Thursday, October 27, 2005

The Festival Of Lights

This is one festival which brings light in my eyes - literally. No other festival is more cherished, more awaited, better celebrated. Reasons are aplenty, but nothing more obvious than the fact that it is not a single festival, but rather a battery of festivals.

The party begins from Dhanteras - the day to raid markets. I am the one who hates crowd but not this day. The crowd is all smiles, fancy and colourful. For some it is the shopping of the year, for others it is the earnings of the year. Unusual day when both the shopper and the shopkeeper are in benevolent mood.

I usually like the exquisite sculptor work available on these days. Talented villagers from far flung hinterland showcase their expertise. Pity that it is not encouraged and marketed by the authorities.

Mythologically, there is no concept of Chhoti Diwali, unlike Chhoti Holi when Holika was burnt, but as Holidays used to begin one day before Diwali, for us kids it was Chhoti Diwali. This was the day to test fire our toy guns so that they don't misfire on the D-day. This was also the day of decoration, putting Jhaalar - the light bulbs.

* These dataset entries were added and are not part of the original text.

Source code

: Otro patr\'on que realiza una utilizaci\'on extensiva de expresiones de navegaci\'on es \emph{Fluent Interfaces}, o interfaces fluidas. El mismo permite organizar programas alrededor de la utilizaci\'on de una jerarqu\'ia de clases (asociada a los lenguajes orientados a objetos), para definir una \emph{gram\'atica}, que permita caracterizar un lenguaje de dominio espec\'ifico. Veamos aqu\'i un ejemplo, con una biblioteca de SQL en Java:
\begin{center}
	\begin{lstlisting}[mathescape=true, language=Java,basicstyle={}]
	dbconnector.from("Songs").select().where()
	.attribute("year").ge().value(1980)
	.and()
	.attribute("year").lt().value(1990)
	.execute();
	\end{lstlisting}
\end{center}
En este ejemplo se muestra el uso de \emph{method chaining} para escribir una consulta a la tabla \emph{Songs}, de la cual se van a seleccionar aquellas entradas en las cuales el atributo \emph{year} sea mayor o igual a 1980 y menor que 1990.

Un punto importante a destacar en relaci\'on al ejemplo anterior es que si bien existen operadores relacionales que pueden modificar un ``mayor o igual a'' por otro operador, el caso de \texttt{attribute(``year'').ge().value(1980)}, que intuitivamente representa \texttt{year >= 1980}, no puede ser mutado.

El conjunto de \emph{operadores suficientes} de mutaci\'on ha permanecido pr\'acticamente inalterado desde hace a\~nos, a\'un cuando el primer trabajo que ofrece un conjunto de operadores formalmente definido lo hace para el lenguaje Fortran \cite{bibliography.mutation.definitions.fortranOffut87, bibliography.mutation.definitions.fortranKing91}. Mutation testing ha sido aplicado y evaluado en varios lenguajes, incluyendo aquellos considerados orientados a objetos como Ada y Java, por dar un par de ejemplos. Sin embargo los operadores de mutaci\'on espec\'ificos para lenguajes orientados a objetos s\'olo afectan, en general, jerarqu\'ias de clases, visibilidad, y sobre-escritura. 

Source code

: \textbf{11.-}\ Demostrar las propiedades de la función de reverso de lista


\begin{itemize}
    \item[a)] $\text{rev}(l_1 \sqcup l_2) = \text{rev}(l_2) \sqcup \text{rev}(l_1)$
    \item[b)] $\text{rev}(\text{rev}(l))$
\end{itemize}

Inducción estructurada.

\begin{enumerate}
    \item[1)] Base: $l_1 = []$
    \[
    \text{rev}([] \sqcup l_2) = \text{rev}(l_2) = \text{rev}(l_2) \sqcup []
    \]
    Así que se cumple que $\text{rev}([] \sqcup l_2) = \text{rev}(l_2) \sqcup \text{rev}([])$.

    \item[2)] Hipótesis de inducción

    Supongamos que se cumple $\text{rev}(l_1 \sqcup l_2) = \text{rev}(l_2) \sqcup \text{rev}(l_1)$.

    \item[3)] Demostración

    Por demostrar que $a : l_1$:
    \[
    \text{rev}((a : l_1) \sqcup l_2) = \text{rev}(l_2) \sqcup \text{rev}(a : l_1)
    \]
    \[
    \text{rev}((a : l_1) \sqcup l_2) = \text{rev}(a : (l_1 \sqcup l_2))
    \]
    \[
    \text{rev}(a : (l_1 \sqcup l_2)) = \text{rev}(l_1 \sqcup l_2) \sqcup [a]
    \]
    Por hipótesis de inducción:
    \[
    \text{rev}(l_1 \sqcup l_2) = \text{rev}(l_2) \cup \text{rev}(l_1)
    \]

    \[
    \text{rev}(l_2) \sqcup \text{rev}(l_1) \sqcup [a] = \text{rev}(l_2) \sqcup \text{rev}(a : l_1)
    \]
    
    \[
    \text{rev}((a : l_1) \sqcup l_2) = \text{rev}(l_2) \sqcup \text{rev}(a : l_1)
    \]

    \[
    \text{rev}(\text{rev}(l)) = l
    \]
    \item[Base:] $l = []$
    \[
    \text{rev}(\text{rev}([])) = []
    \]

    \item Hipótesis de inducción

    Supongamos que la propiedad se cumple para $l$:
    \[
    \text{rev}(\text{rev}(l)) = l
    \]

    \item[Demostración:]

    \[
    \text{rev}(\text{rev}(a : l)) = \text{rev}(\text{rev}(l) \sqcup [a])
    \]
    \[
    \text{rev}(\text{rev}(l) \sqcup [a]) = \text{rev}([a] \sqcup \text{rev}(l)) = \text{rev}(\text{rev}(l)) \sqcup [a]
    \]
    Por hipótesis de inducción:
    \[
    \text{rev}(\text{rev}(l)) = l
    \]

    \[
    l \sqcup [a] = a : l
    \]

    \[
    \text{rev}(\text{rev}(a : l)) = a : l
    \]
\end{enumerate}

Then came Deepawali. Guns, Atom Bombs, Phuljhadis, Rockets, Chataai, Lehsun. However, the stuff I loved the most was Anaar and Chakarginni, especially when more than one were running together. Ladies of the house are usually afraid of sound and blast, so they would stay away from Bombs, and would be content with Phuljadis.

Fun would get doubled when cousins also join the party. We usually never bought crackers directly from the city markets because of the exorbitant rates. They were directly bought on wholesale basis from the villages where they are manufactured. Cost was the factor, but quality was also better. More sound, more colour.

Of course, how can I forget the Laxmi-Ganesh Poojan, and lighting of Diyas and Candles before this celebration. "Is Din Padhogey To Saarey Saal Khoob Padhai Karogey" - Mummy says, so we use to keep with us our favourite books during the Pooja. Once Pooja gets over, time to munch on Kheel, Khilauney and other sweets.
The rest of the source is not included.